Recuperar la flor del alma
No todo está perdido. En los últimos años, proyectos de agricultura comunitaria y universidades públicas han comenzado a rescatar las variedades nativas de cempasúchil, promoviendo su cultivo local y su comercialización justa.
Algunos programas incluso ofrecen semillas criollas gratuitas para que las familias las siembren en casa, en patios o huertos urbanos, y así reconecten con su herencia viva.
Cada flor criolla que brota es un pequeño acto de resistencia, un recordatorio de que la tradición no se hereda por decreto, sino por siembra.

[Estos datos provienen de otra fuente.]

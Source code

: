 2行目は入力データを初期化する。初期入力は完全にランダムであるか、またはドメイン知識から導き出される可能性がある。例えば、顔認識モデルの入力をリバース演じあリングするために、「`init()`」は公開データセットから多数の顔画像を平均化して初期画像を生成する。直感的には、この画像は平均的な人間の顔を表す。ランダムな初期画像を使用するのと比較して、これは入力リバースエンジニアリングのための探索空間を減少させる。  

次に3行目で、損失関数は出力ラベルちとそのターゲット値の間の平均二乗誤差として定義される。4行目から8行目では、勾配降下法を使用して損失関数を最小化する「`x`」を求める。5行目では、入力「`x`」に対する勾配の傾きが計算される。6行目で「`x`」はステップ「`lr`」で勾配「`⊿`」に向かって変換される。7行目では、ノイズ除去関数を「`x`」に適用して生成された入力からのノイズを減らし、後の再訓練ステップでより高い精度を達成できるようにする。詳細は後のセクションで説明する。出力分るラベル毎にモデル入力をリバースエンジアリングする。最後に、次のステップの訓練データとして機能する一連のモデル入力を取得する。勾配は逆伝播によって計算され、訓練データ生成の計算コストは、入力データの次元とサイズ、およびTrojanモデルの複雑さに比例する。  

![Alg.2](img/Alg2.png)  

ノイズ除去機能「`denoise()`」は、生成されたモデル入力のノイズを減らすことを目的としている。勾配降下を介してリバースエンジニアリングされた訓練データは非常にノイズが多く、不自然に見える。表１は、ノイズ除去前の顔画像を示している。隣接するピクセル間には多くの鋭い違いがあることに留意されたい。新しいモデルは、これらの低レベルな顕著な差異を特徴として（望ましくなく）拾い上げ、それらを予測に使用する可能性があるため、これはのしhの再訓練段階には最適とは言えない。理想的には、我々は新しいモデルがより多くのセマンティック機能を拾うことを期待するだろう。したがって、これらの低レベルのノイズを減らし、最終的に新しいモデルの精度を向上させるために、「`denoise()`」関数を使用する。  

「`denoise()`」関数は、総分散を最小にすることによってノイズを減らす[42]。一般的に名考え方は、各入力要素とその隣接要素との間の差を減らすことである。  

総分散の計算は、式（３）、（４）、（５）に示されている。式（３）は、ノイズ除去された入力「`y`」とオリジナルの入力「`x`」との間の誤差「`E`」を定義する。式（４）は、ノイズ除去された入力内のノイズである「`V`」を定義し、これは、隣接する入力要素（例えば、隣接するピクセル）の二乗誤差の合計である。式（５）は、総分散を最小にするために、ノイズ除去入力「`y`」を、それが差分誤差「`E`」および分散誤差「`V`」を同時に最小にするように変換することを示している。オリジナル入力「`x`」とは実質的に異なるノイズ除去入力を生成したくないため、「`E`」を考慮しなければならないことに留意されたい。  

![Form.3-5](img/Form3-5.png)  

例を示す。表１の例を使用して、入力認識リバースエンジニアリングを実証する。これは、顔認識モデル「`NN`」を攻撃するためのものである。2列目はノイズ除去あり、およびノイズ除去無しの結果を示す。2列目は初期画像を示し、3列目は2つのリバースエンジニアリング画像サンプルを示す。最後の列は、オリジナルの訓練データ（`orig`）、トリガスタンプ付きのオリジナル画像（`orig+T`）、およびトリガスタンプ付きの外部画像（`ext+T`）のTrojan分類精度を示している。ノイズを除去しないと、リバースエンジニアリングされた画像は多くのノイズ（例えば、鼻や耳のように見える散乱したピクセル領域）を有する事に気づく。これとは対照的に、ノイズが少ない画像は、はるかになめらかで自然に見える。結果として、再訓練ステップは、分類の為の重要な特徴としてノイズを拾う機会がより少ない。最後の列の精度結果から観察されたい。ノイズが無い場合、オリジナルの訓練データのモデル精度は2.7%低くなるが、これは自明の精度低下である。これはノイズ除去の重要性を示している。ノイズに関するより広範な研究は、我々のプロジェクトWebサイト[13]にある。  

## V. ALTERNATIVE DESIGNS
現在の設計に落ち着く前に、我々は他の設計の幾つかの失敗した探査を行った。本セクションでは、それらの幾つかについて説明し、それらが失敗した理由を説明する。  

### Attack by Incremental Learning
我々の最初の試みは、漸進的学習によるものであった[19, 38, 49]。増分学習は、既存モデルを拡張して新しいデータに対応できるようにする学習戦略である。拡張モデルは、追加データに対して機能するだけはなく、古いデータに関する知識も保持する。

Si queremos conservar la memoria de los que amamos, también debemos conservar las flores que los acompañan en su regreso.
Una lección que florece cada noviembre
El cempasúchil no solo nos enseña sobre la muerte, sino también sobre la vida. Nos recuerda que lo auténtico puede ser frágil, que la belleza no siempre está en lo uniforme y que la raíz más profunda es la que resiste el olvido.
Tal vez sea tiempo de mirar nuestras ofrendas con nuevos ojos y preguntarnos:
¿qué estamos ofreciendo a nuestros muertos, una flor viva o una imitación sin aroma?
Recuperar el cempasúchil mexicano es recuperar una parte de nosotros mismos.
Reflexión final
Cuando coloques tu altar este año, busca flores de origen local. Pregunta en el mercado de dónde vienen, quién las sembró, qué tierra las vio crecer.
Hazlo como un gesto de respeto hacia quienes se fueron, pero también hacia quienes aún cultivan la vida en la tierra.
Porque solo cuando volvamos a llenar el aire con el aroma del cempasúchil verdadero, podremos decir que seguimos honrando a nuestros muertos con el corazón.